I’m not sure about the health hazard of the water resistant “treated” goose down because the suppliers have been somewhat careful about discussing the exact chemical “recipe” they use, claiming that both the “formula” they use and the way it is applied are what makes their product better than other competing water resistant down products on the market. In terms of a plan we have to address these issue, we don’t have a formal policy or plan that outlines any specific course of action for tracking or reducing the environmental impact of chemicals used in our supply chain. However I make a point to research our raw materials as much as possible and personally visit our suppliers regularly (sometimes unannounced) to inspect the factories, facilities, farms or processing plants throughout the supply chain to make sure that our materials are produced in a way that is ethically responsible and with the least environmental impact possible. I am by no means an expert on the ins and outs of every raw material we use, but I have made a conscious effort to gather as much information as possible by visiting weaving mills, dyeing houses, finishing plants, down processing facilities, goose farms, etc. In fact, many of the textile sales agents who I purchase fabrics from have never taken a trip visit the weaving mills which make the fabric that they are selling. I have been to Japan four times in the past 12 years to visit multiple textile processing facilities, was in England at the Perserverance Mills factory when they were producing our Quantum ripstop fabric many years ago, and have been to Poland a couple of times to inspect the goose farms and processing facilities for our insulation. Both the owner of our company and I have had numerous meetings with IDFL in Salt Lake City (International Down and Feathers Laboratory) to learn about the various grades of down and discuss the changes that have taken place over the years for Fill Power testing standards.

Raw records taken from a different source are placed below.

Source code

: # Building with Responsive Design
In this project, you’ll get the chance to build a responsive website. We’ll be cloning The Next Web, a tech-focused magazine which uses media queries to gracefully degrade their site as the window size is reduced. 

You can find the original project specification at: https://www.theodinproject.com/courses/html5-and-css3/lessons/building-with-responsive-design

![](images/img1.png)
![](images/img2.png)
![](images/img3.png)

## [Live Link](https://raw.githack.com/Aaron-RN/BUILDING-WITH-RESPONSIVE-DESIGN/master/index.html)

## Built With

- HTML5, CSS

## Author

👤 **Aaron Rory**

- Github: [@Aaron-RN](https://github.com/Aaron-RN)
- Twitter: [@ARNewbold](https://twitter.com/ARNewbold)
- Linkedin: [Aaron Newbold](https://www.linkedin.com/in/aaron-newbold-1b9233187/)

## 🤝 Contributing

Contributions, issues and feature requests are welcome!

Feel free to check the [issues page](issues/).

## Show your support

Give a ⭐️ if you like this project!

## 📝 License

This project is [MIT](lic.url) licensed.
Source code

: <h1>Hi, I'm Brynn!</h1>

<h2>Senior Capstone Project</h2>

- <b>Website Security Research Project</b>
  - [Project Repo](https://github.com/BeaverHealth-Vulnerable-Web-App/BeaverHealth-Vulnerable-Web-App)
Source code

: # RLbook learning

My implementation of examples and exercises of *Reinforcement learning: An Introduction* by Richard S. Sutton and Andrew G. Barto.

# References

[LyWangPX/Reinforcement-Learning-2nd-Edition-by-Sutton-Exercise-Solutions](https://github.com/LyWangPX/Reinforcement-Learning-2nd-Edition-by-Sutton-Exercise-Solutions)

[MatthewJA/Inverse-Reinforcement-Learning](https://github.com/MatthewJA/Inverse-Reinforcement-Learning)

I am proud of all aspects of our brand from the sourcing through the manufacturing processes and we are committed to making improvements as we learn of new issues, technologies or advances in sustainable resources.

Me:
Why don't you use you experience and quality down sources and enter market of super light down duvet for inside use?
I have one custom made for me 3 years ago by one of the cottage manufactures with 900FP down and it is absolutely wonderful.
It is baffled one which allows me to shift down from one side to side in order to create proper micro climate for us the distribution 65%-35% is about right.
And it saves money as we stopped to heat the house at night. The only problem with it that it is very hard to get out ;_)

Gary:
We have thought of this and been recommended the idea from multiple sources. I have been working on some prototypes and we may introduce something like this in the next couple of years but our company is small and slow to bring new products to market.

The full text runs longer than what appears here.